What to do:
Could you set down the listing below exactly and omit its images?

Dataset extract:
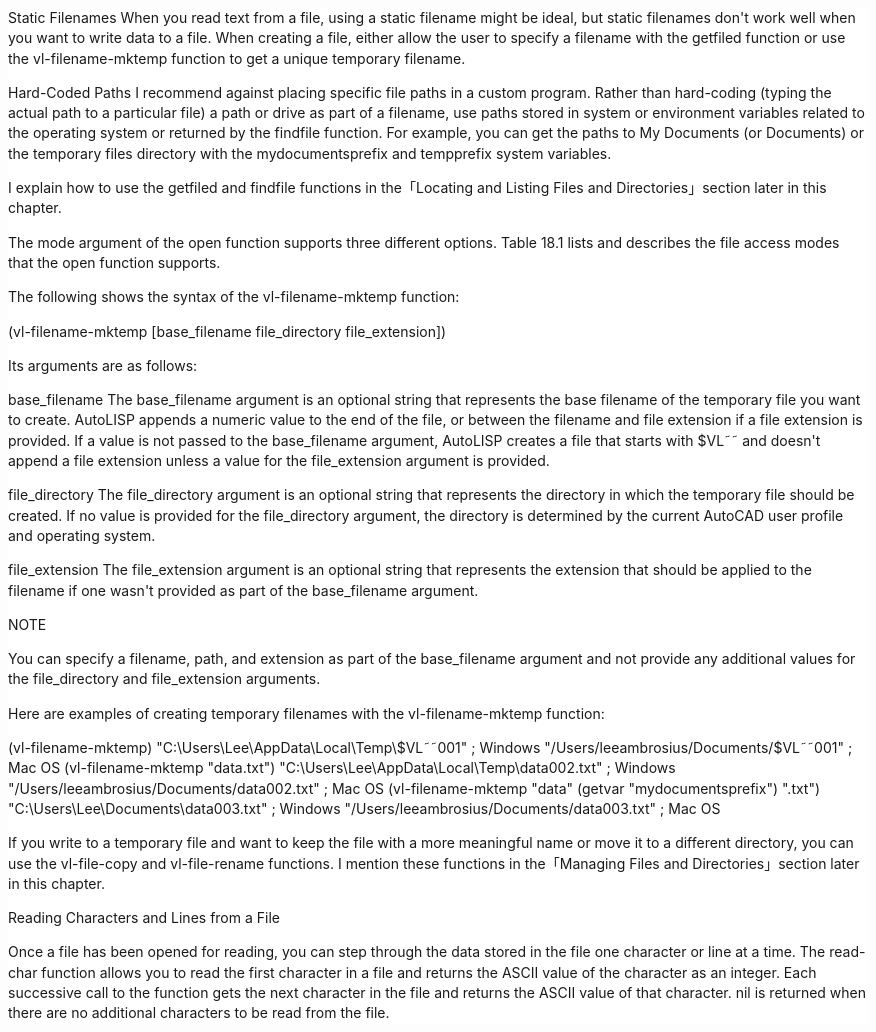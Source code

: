 Static Filenames When you read text from a file, using a static filename might be ideal, but static filenames don't work well when you want to write data to a file. When creating a file, either allow the user to specify a filename with the getfiled function or use the vl-filename-mktemp function to get a unique temporary filename.

Hard-Coded Paths I recommend against placing specific file paths in a custom program. Rather than hard-coding (typing the actual path to a particular file) a path or drive as part of a filename, use paths stored in system or environment variables related to the operating system or returned by the findfile function. For example, you can get the paths to My Documents (or Documents) or the temporary files directory with the mydocumentsprefix and tempprefix system variables.

I explain how to use the getfiled and findfile functions in the「Locating and Listing Files and Directories」section later in this chapter.

The mode argument of the open function supports three different options. Table 18.1 lists and describes the file access modes that the open function supports.

The following shows the syntax of the vl-filename-mktemp function:

(vl-filename-mktemp [base_filename file_directory file_extension])

Its arguments are as follows:

base_filename The base_filename argument is an optional string that represents the base filename of the temporary file you want to create. AutoLISP appends a numeric value to the end of the file, or between the filename and file extension if a file extension is provided. If a value is not passed to the base_filename argument, AutoLISP creates a file that starts with $VL˜˜ and doesn't append a file extension unless a value for the file_extension argument is provided.

file_directory The file_directory argument is an optional string that represents the directory in which the temporary file should be created. If no value is provided for the file_directory argument, the directory is determined by the current AutoCAD user profile and operating system.

file_extension The file_extension argument is an optional string that represents the extension that should be applied to the filename if one wasn't provided as part of the base_filename argument.

NOTE

You can specify a filename, path, and extension as part of the base_filename argument and not provide any additional values for the file_directory and file_extension arguments.

Here are examples of creating temporary filenames with the vl-filename-mktemp function:

(vl-filename-mktemp) "C:\\Users\\Lee\\AppData\\Local\\Temp\\$VL˜˜001" ; Windows "/Users/leeambrosius/Documents/$VL˜˜001" ; Mac OS (vl-filename-mktemp "data.txt") "C:\\Users\\Lee\\AppData\\Local\\Temp\\data002.txt" ; Windows "/Users/leeambrosius/Documents/data002.txt" ; Mac OS (vl-filename-mktemp "data" (getvar "mydocumentsprefix") ".txt") "C:\\Users\\Lee\\Documents\\data003.txt" ; Windows "/Users/leeambrosius/Documents/data003.txt" ; Mac OS

If you write to a temporary file and want to keep the file with a more meaningful name or move it to a different directory, you can use the vl-file-copy and vl-file-rename functions. I mention these functions in the「Managing Files and Directories」section later in this chapter.

Reading Characters and Lines from a File

Once a file has been opened for reading, you can step through the data stored in the file one character or line at a time. The read-char function allows you to read the first character in a file and returns the ASCII value of the character as an integer. Each successive call to the function gets the next character in the file and returns the ASCII value of that character. nil is returned when there are no additional characters to be read from the file.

Expected answer:
Source code

: Static Filenames When you read text from a file, using a static filename might be ideal, but static filenames don't work well when you want to write data to a file. When creating a file, either allow the user to specify a filename with the getfiled function or use the vl-filename-mktemp function to get a unique temporary filename.

Hard-Coded Paths I recommend against placing specific file paths in a custom program. Rather than hard-coding (typing the actual path to a particular file) a path or drive as part of a filename, use paths stored in system or environment variables related to the operating system or returned by the findfile function. For example, you can get the paths to My Documents (or Documents) or the temporary files directory with the mydocumentsprefix and tempprefix system variables.

I explain how to use the getfiled and findfile functions in the「Locating and Listing Files and Directories」section later in this chapter.

The mode argument of the open function supports three different options. Table 18.1 lists and describes the file access modes that the open function supports.

The following shows the syntax of the vl-filename-mktemp function:

(vl-filename-mktemp [base_filename file_directory file_extension])

Its arguments are as follows:

base_filename The base_filename argument is an optional string that represents the base filename of the temporary file you want to create. AutoLISP appends a numeric value to the end of the file, or between the filename and file extension if a file extension is provided. If a value is not passed to the base_filename argument, AutoLISP creates a file that starts with $VL˜˜ and doesn't append a file extension unless a value for the file_extension argument is provided.

file_directory The file_directory argument is an optional string that represents the directory in which the temporary file should be created. If no value is provided for the file_directory argument, the directory is determined by the current AutoCAD user profile and operating system.

file_extension The file_extension argument is an optional string that represents the extension that should be applied to the filename if one wasn't provided as part of the base_filename argument.

NOTE

You can specify a filename, path, and extension as part of the base_filename argument and not provide any additional values for the file_directory and file_extension arguments.

Here are examples of creating temporary filenames with the vl-filename-mktemp function:

(vl-filename-mktemp) "C:\\Users\\Lee\\AppData\\Local\\Temp\\$VL˜˜001" ; Windows "/Users/leeambrosius/Documents/$VL˜˜001" ; Mac OS (vl-filename-mktemp "data.txt") "C:\\Users\\Lee\\AppData\\Local\\Temp\\data002.txt" ; Windows "/Users/leeambrosius/Documents/data002.txt" ; Mac OS (vl-filename-mktemp "data" (getvar "mydocumentsprefix") ".txt") "C:\\Users\\Lee\\Documents\\data003.txt" ; Windows "/Users/leeambrosius/Documents/data003.txt" ; Mac OS

If you write to a temporary file and want to keep the file with a more meaningful name or move it to a different directory, you can use the vl-file-copy and vl-file-rename functions. I mention these functions in the「Managing Files and Directories」section later in this chapter.

Reading Characters and Lines from a File

Once a file has been opened for reading, you can step through the data stored in the file one character or line at a time. The read-char function allows you to read the first character in a file and returns the ASCII value of the character as an integer. Each successive call to the function gets the next character in the file and returns the ASCII value of that character. nil is returned when there are no additional characters to be read from the file.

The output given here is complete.